▸ About this exercise:
Your task is to copy every line below that contains the word "korzysta".

▸ Records shown:
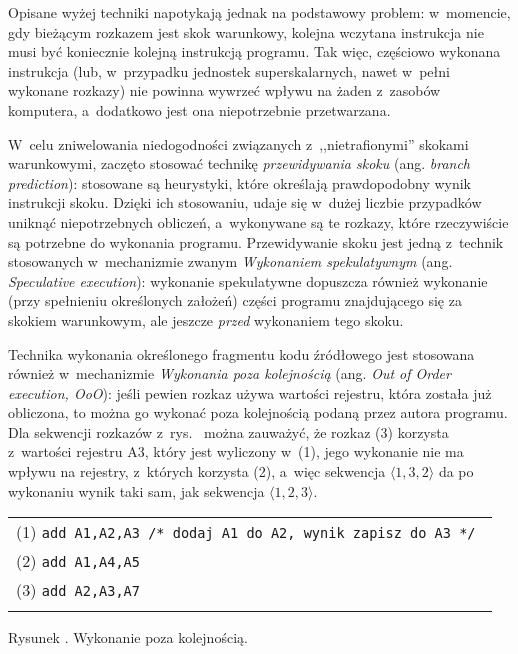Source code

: \documentclass[12pt]{mwart}
\newcounter{figmain}
\newcommand{\myfigcounter}[1]{ \begin{center}\parbox[t]{11.5cm}{Rysunek \arabic{figmain}. #1.}\end{center} \addtocounter{figmain}{1} }
\begin{document}
%
\indent
	Opisane wyżej techniki napotykają jednak na podstawowy problem: w~momencie, gdy bieżącym rozkazem jest skok warunkowy, kolejna wczytana 
	instrukcja nie musi być koniecznie kolejną instrukcją programu. Tak więc, częściowo wykonana instrukcja (lub, w~przypadku jednostek
	superskalarnych, nawet w~pełni wykonane rozkazy) nie powinna wywrzeć wpływu na żaden z~zasobów komputera, 
	a~dodatkowo jest ona niepotrzebnie przetwarzana.
\par
%
\indent
	W~celu zniwelowania niedogodności związanych z~,,nietrafionymi'' skokami warunkowymi, zaczęto stosować technikę 
	\emph{przewidywania skoku} (ang. \emph{branch prediction}): stosowane są heurystyki, które określają prawdopodobny
	wynik instrukcji skoku. Dzięki ich stosowaniu, udaje się w~dużej liczbie przypadków uniknąć niepotrzebnych obliczeń,
	a~wykonywane są te rozkazy, które rzeczywiście są potrzebne do wykonania programu.
	Przewidywanie skoku jest jedną z~technik stosowanych w~mechanizmie zwanym \emph{Wykonaniem spekulatywnym} (ang. \emph{Speculative execution}):
	wykonanie spekulatywne dopuszcza również wykonanie (przy spełnieniu określonych założeń) części programu znajdującego się za skokiem warunkowym,
	ale jeszcze \emph{przed} wykonaniem tego skoku.
\par
%
 \setcounter{oooex}{\value{figmain}}
\indent
	Technika wykonania określonego fragmentu kodu źródłowego jest stosowana również w~mechanizmie \emph{Wykonania poza kolejnością}
	(ang. \emph{Out of Order execution, OoO}): jeśli pewien rozkaz używa wartości rejestru, która została już obliczona, to można go wykonać
	poza kolejnością podaną przez autora programu. Dla sekwencji rozkazów z~rys.~
	można zauważyć, że rozkaz (3) korzysta z~wartości rejestru A3, który jest wyliczony w~(1), jego wykonanie nie ma wpływu na rejestry, z~których 
	korzysta (2), a~więc sekwencja $\langle 1, 3, 2 \rangle $ da po wykonaniu wynik taki sam, jak sekwencja $\langle 1, 2, 3 \rangle $.
	\begin{center}
	\begin{tabular}{l}\\
		(1) {\tt add A1,A2,A3 /* dodaj A1 do A2, wynik zapisz do A3 */ } \\
		(2) {\tt add A1,A4,A5 } \\
		(3) {\tt add A2,A3,A7 } \\
		\\
	\end{tabular}
  \myfigcounter{Wykonanie poza kolejnością}
	\end{center}
\end{document}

▸ Response below:
	można zauważyć, że rozkaz (3) korzysta z~wartości rejestru A3, który jest wyliczony w~(1), jego wykonanie nie ma wpływu na rejestry, z~których 
	korzysta (2), a~więc sekwencja $\langle 1, 3, 2 \rangle $ da po wykonaniu wynik taki sam, jak sekwencja $\langle 1, 2, 3 \rangle $.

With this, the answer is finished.